Bloody end to peaceful protests
2005-07-01 11:59
Kinshasa - Ten people were shot dead on Thursday when police in the Democratic Republic of Congo (DRC) broke up opposition rallies in a number of cities, a senior government figure said.
"We have to regret the loss of 10 lives on the territory of the DRC," Jean-Pierre Bemba, one of four vice-presidents, told a television station.
He confirmed the figure put forward earlier by the main opposition party, the Union for Democracy and Social Progress (UDPS), which reported six deaths in the capital Kinshasa and four elsewhere.
There were reports in Kinshasa of dozens of injuries and up to 400 arrests as police broke up the UDPS demonstration.
The protestors, mainly young, had gathered with white flags and signs calling for an end to a transition period that was originally intended to finish with elections on Thursday, in line with a 2003 pact to end a five-year civil war.
The agreement signed between the government and the warring factions in Sun City, South Africa, called for a transitional government of leaders of the warring parties under President Joseph Kabila to rule until general elections on June 30, 2005.
But it also provided for up to two extensions of the deadline of six months each, and with unrest and tension persisting, parliament earlier this month put off the polls until December.

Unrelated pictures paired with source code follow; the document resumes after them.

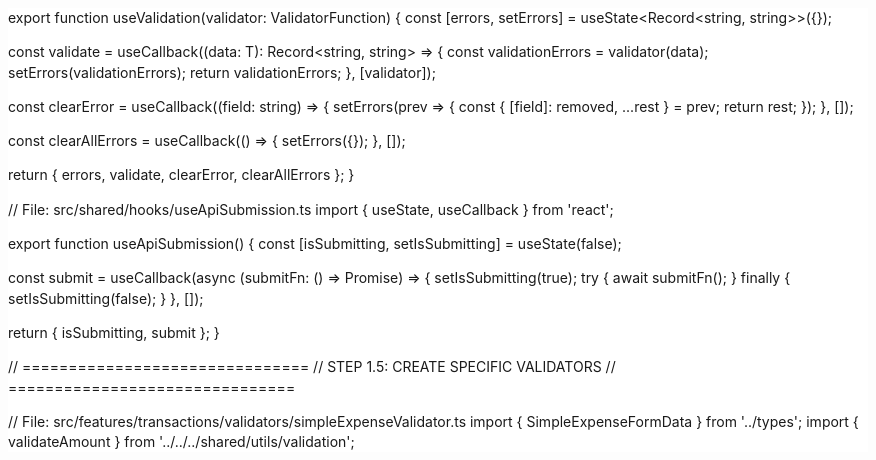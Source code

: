 export function useValidation<T>(validator: ValidatorFunction<T>) {
  const [errors, setErrors] = useState<Record<string, string>>({});

  const validate = useCallback((data: T): Record<string, string> => {
    const validationErrors = validator(data);
    setErrors(validationErrors);
    return validationErrors;
  }, [validator]);

  const clearError = useCallback((field: string) => {
    setErrors(prev => {
      const { [field]: removed, ...rest } = prev;
      return rest;
    });
  }, []);

  const clearAllErrors = useCallback(() => {
    setErrors({});
  }, []);

  return {
    errors,
    validate,
    clearError,
    clearAllErrors
  };
}

// File: src/shared/hooks/useApiSubmission.ts
import { useState, useCallback } from 'react';

export function useApiSubmission() {
  const [isSubmitting, setIsSubmitting] = useState(false);

  const submit = useCallback(async (submitFn: () => Promise<void>) => {
    setIsSubmitting(true);
    try {
      await submitFn();
    } finally {
      setIsSubmitting(false);
    }
  }, []);

  return {
    isSubmitting,
    submit
  };
}

// ===============================
// STEP 1.5: CREATE SPECIFIC VALIDATORS
// ===============================

// File: src/features/transactions/validators/simpleExpenseValidator.ts
import { SimpleExpenseFormData } from '../types';
import { validateAmount } from '../../../shared/utils/validation';
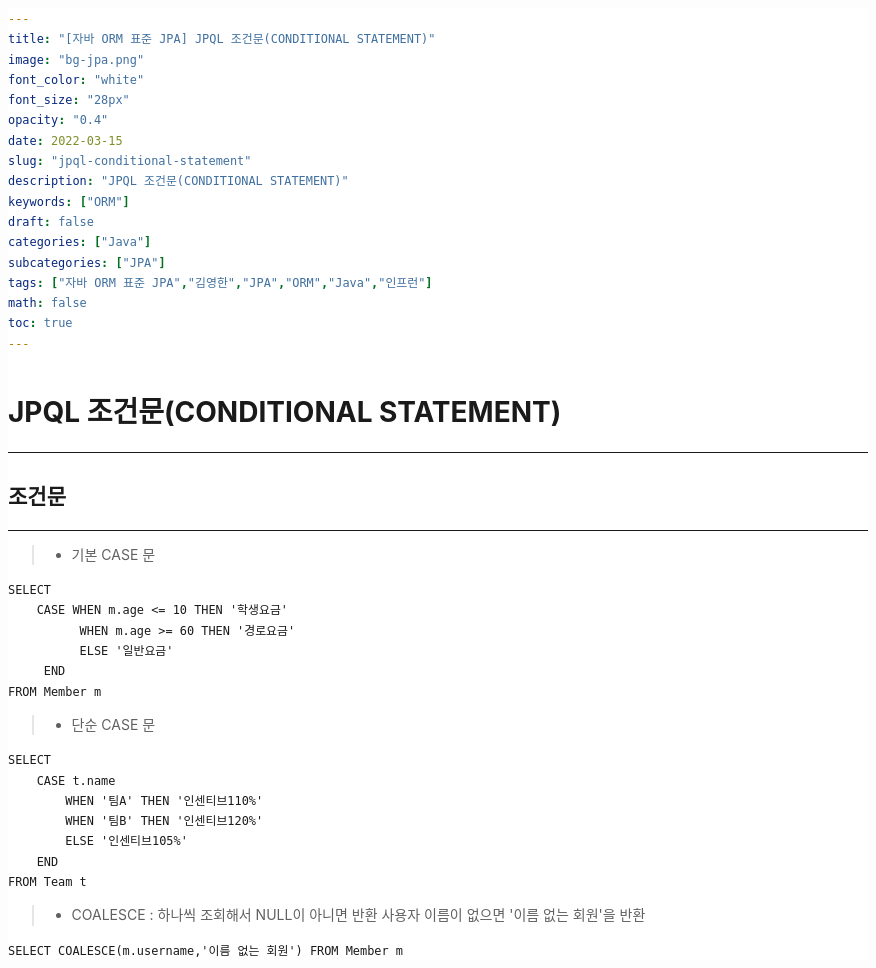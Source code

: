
 ```yaml
---
title: "[자바 ORM 표준 JPA] JPQL 조건문(CONDITIONAL STATEMENT)"
image: "bg-jpa.png"
font_color: "white"
font_size: "28px"
opacity: "0.4"
date: 2022-03-15
slug: "jpql-conditional-statement"
description: "JPQL 조건문(CONDITIONAL STATEMENT)"	
keywords: ["ORM"]
draft: false
categories: ["Java"]
subcategories: ["JPA"]
tags: ["자바 ORM 표준 JPA","김영한","JPA","ORM","Java","인프런"]
math: false
toc: true
---
```


# JPQL 조건문(CONDITIONAL STATEMENT)
-------------------------------------

## 조건문
----------------------------------------------
> - 기본 CASE 문

```
SELECT 
	CASE WHEN m.age <= 10 THEN '학생요금'
          WHEN m.age >= 60 THEN '경로요금'
          ELSE '일반요금'
     END
FROM Member m     
```

> - 단순 CASE 문

```
SELECT 
	CASE t.name
		WHEN '팀A' THEN '인센티브110%'
		WHEN '팀B' THEN '인센티브120%'
		ELSE '인센티브105%'
	END
FROM Team t		
```

> - COALESCE : 하나씩 조회해서 NULL이 아니면 반환
>	사용자 이름이 없으면 '이름 없는 회원'을 반환
```
SELECT COALESCE(m.username,'이름 없는 회원') FROM Member m
```
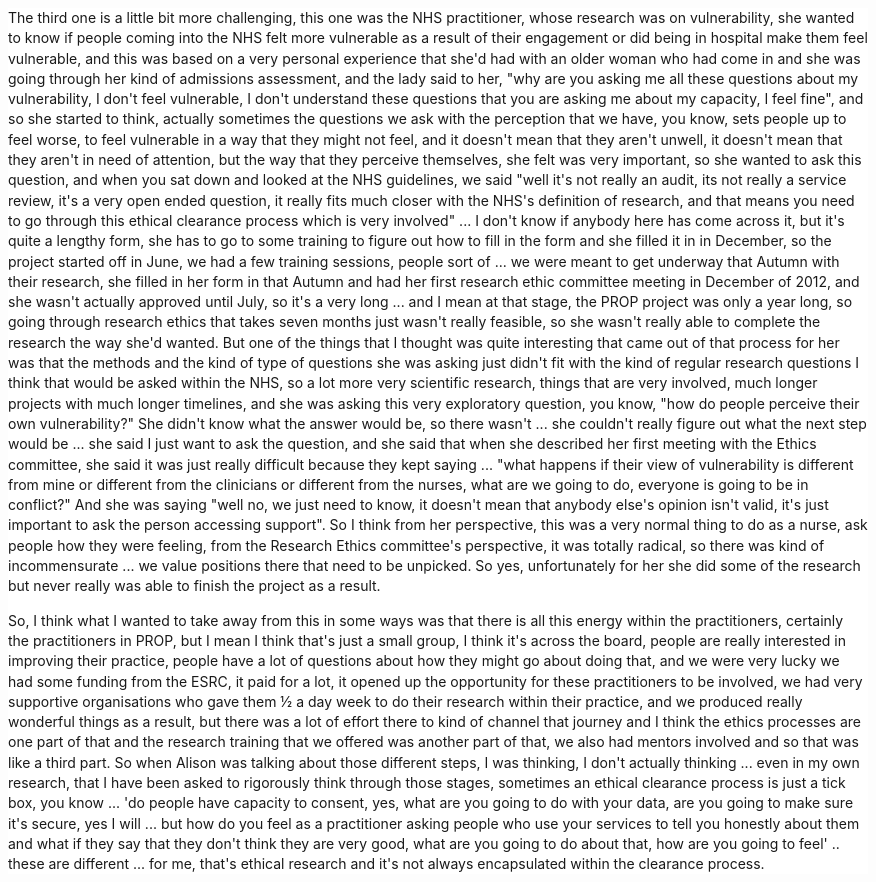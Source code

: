 The third one is a little bit more challenging, this one was the NHS practitioner, whose research was on vulnerability, she wanted to know if people coming into the NHS felt more vulnerable as a result of their engagement or did being in hospital make them feel vulnerable, and this was based on a very personal experience that she'd had with an older woman who had come in and she was going through her kind of admissions assessment, and the lady said to her, "why are you asking me all these questions about my vulnerability, I don't feel vulnerable, I don't understand these questions that you are asking me about my capacity, I feel fine", and so she started to think, actually sometimes the questions we ask with the perception that we have, you know, sets people up to feel worse, to feel vulnerable in a way that they might not feel, and it doesn't mean that they aren't unwell, it doesn't mean that they aren't in need of attention, but the way that they perceive themselves, she felt was very important, so she wanted to ask this question, and when you sat down and looked at the NHS guidelines, we said "well it's not really an audit, its not really a service review, it's a very open ended question, it really fits much closer with the NHS's definition of research, and that means you need to go through this ethical clearance process which is very involved" ... I don't know if anybody here has come across it, but it's quite a lengthy form, she has to go to some training to figure out how to fill in the form and she filled it in in December, so the project started off in June, we had a few training sessions, people sort of ... we were meant to get underway that Autumn with their research, she filled in her form in that Autumn and had her first research ethic committee meeting in December of 2012, and she wasn't actually approved until July, so it's a very long ... and I mean at that stage, the PROP project was only a year long, so going through research ethics that takes seven months just wasn't really feasible, so she wasn't really able to complete the research the way she'd wanted. But one of the things that I thought was quite interesting that came out of that process for her was that the methods and the kind of type of questions she was asking just didn't fit with the kind of regular research questions I think that would be asked within the NHS, so a lot more very scientific research, things that are very involved, much longer projects with much longer timelines, and she was asking this very exploratory question, you know, "how do people perceive their own vulnerability?" She didn't know what the answer would be, so there wasn't ... she couldn't really figure out what the next step would be ... she said I just want to ask the question, and she said that when she described her first meeting with the Ethics committee, she said it was just really difficult because they kept saying ... "what happens if their view of vulnerability is different from mine or different from the clinicians or different from the nurses, what are we going to do, everyone is going to be in conflict?" And she was saying "well no, we just need to know, it doesn't mean that anybody else's opinion isn't valid, it's just important to ask the person accessing support". So I think from her perspective, this was a very normal thing to do as a nurse, ask people how they were feeling, from the Research Ethics committee's perspective, it was totally radical, so there was kind of incommensurate ... we value positions there that need to be unpicked. So yes, unfortunately for her she did some of the research but never really was able to finish the project as a result.

So, I think what I wanted to take away from this in some ways was that there is all this energy within the practitioners, certainly the practitioners in PROP, but I mean I think that's just a small group, I think it's across the board, people are really interested in improving their practice, people have a lot of questions about how they might go about doing that, and we were very lucky we had some funding from the ESRC, it paid for a lot, it opened up the opportunity for these practitioners to be involved, we had very supportive organisations who gave them ½ a day week to do their research within their practice, and we produced really wonderful things as a result, but there was a lot of effort there to kind of channel that journey and I think the ethics processes are one part of that and the research training that we offered was another part of that, we also had mentors involved and so that was like a third part. So when Alison was talking about those different steps, I was thinking, I don't actually thinking ... even in my own research, that I have been asked to rigorously think through those stages, sometimes an ethical clearance process is just a tick box, you know ... 'do people have capacity to consent, yes, what are you going to do with your data, are you going to make sure it's secure, yes I will ... but how do you feel as a practitioner asking people who use your services to tell you honestly about them and what if they say that they don't think they are very good, what are you going to do about that, how are you going to feel' .. these are different ... for me, that's ethical research and it's not always encapsulated within the clearance process.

The electoral commission said it was physically incapable of organising voter registration in time, and the period is fully expected to be extended again, until June 30 next year.

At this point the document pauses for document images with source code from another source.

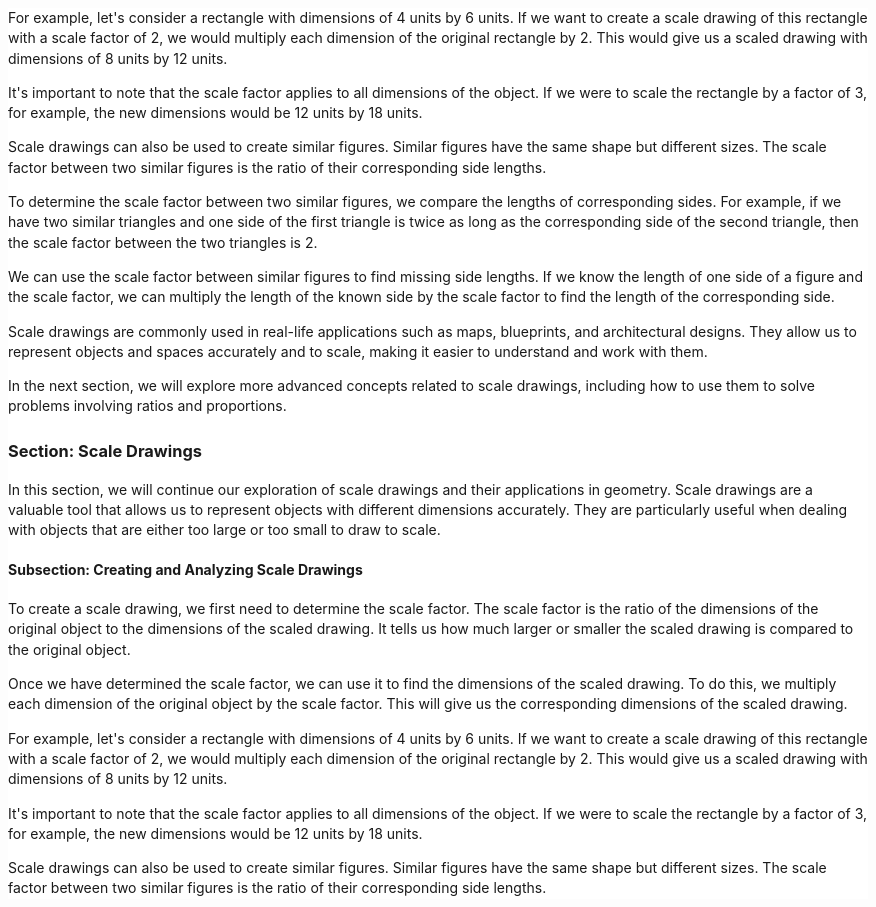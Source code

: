 For example, let's consider a rectangle with dimensions of 4 units by 6 units. If we want to create a scale drawing of this rectangle with a scale factor of 2, we would multiply each dimension of the original rectangle by 2. This would give us a scaled drawing with dimensions of 8 units by 12 units.

It's important to note that the scale factor applies to all dimensions of the object. If we were to scale the rectangle by a factor of 3, for example, the new dimensions would be 12 units by 18 units.

Scale drawings can also be used to create similar figures. Similar figures have the same shape but different sizes. The scale factor between two similar figures is the ratio of their corresponding side lengths.

To determine the scale factor between two similar figures, we compare the lengths of corresponding sides. For example, if we have two similar triangles and one side of the first triangle is twice as long as the corresponding side of the second triangle, then the scale factor between the two triangles is 2.

We can use the scale factor between similar figures to find missing side lengths. If we know the length of one side of a figure and the scale factor, we can multiply the length of the known side by the scale factor to find the length of the corresponding side.

Scale drawings are commonly used in real-life applications such as maps, blueprints, and architectural designs. They allow us to represent objects and spaces accurately and to scale, making it easier to understand and work with them.

In the next section, we will explore more advanced concepts related to scale drawings, including how to use them to solve problems involving ratios and proportions.

### Section: Scale Drawings

In this section, we will continue our exploration of scale drawings and their applications in geometry. Scale drawings are a valuable tool that allows us to represent objects with different dimensions accurately. They are particularly useful when dealing with objects that are either too large or too small to draw to scale.

#### Subsection: Creating and Analyzing Scale Drawings

To create a scale drawing, we first need to determine the scale factor. The scale factor is the ratio of the dimensions of the original object to the dimensions of the scaled drawing. It tells us how much larger or smaller the scaled drawing is compared to the original object.

Once we have determined the scale factor, we can use it to find the dimensions of the scaled drawing. To do this, we multiply each dimension of the original object by the scale factor. This will give us the corresponding dimensions of the scaled drawing.

For example, let's consider a rectangle with dimensions of 4 units by 6 units. If we want to create a scale drawing of this rectangle with a scale factor of 2, we would multiply each dimension of the original rectangle by 2. This would give us a scaled drawing with dimensions of 8 units by 12 units.

It's important to note that the scale factor applies to all dimensions of the object. If we were to scale the rectangle by a factor of 3, for example, the new dimensions would be 12 units by 18 units.

Scale drawings can also be used to create similar figures. Similar figures have the same shape but different sizes. The scale factor between two similar figures is the ratio of their corresponding side lengths.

UDPS leader Etienne Tshisekedi has refused to accept the delay and continued to demand the end of all transition institutions.

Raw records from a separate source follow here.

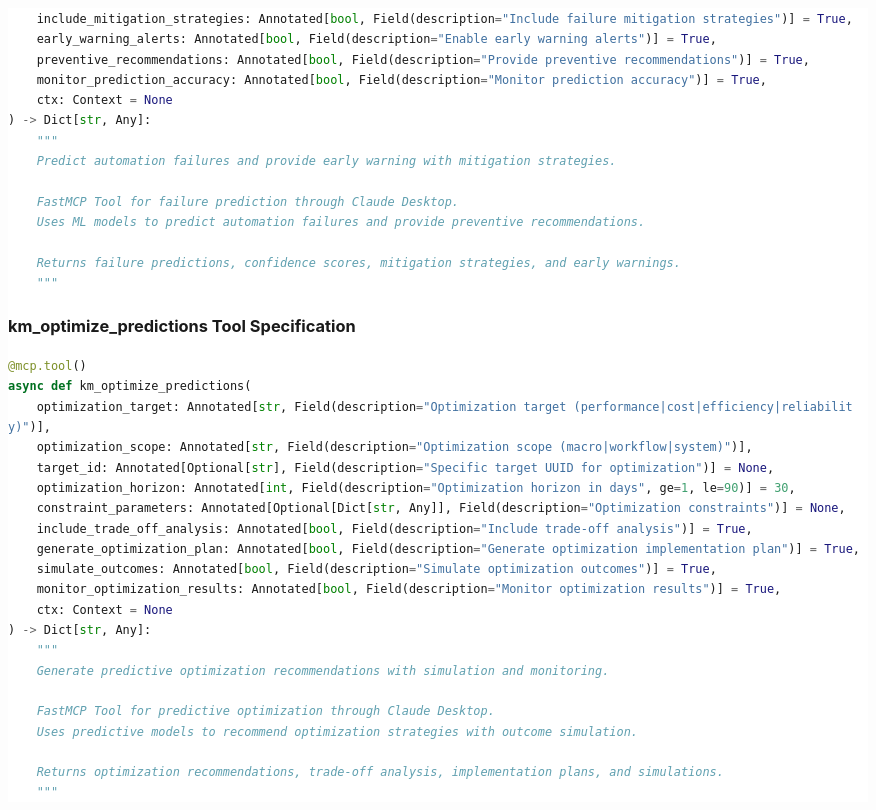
```python
    include_mitigation_strategies: Annotated[bool, Field(description="Include failure mitigation strategies")] = True,
    early_warning_alerts: Annotated[bool, Field(description="Enable early warning alerts")] = True,
    preventive_recommendations: Annotated[bool, Field(description="Provide preventive recommendations")] = True,
    monitor_prediction_accuracy: Annotated[bool, Field(description="Monitor prediction accuracy")] = True,
    ctx: Context = None
) -> Dict[str, Any]:
    """
    Predict automation failures and provide early warning with mitigation strategies.
    
    FastMCP Tool for failure prediction through Claude Desktop.
    Uses ML models to predict automation failures and provide preventive recommendations.
    
    Returns failure predictions, confidence scores, mitigation strategies, and early warnings.
    """
```

### km_optimize_predictions Tool Specification
```python
@mcp.tool()
async def km_optimize_predictions(
    optimization_target: Annotated[str, Field(description="Optimization target (performance|cost|efficiency|reliability)")],
    optimization_scope: Annotated[str, Field(description="Optimization scope (macro|workflow|system)")],
    target_id: Annotated[Optional[str], Field(description="Specific target UUID for optimization")] = None,
    optimization_horizon: Annotated[int, Field(description="Optimization horizon in days", ge=1, le=90)] = 30,
    constraint_parameters: Annotated[Optional[Dict[str, Any]], Field(description="Optimization constraints")] = None,
    include_trade_off_analysis: Annotated[bool, Field(description="Include trade-off analysis")] = True,
    generate_optimization_plan: Annotated[bool, Field(description="Generate optimization implementation plan")] = True,
    simulate_outcomes: Annotated[bool, Field(description="Simulate optimization outcomes")] = True,
    monitor_optimization_results: Annotated[bool, Field(description="Monitor optimization results")] = True,
    ctx: Context = None
) -> Dict[str, Any]:
    """
    Generate predictive optimization recommendations with simulation and monitoring.
    
    FastMCP Tool for predictive optimization through Claude Desktop.
    Uses predictive models to recommend optimization strategies with outcome simulation.
    
    Returns optimization recommendations, trade-off analysis, implementation plans, and simulations.
    """
```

Thursday's demonstrations were planned as peaceful events including a march on the parliament in the capital Kinshasa but police ensured the protestors were kept well away.
"We do not understand how people who are claiming to want to put in place a democratic regime in this country can repress a peaceful march," said Suzie, 38.
Police used live rounds in some neighbourhoods of Kinshasa, in addition to tear gas, plastic bullets and clubs, to stop the banned march called by the UDPS, a senior police officer said.
Joseph Mukendi, an aide to Tshisekedi, told AFP that his party had "identified 10 people shot dead across the country, while others remain to be confirmed."
Nearly 5 000 police were deployed across Kinshasa as military helicopters flew at low altitude over the city of six million people.
A series of devastating wars has ravaged the DRC since the 1997 ousting of Mobutu Sese Seko, whose 32-year rule of the country, then known as Zaire, was marked by severe human rights abuses and the looting of natural resources.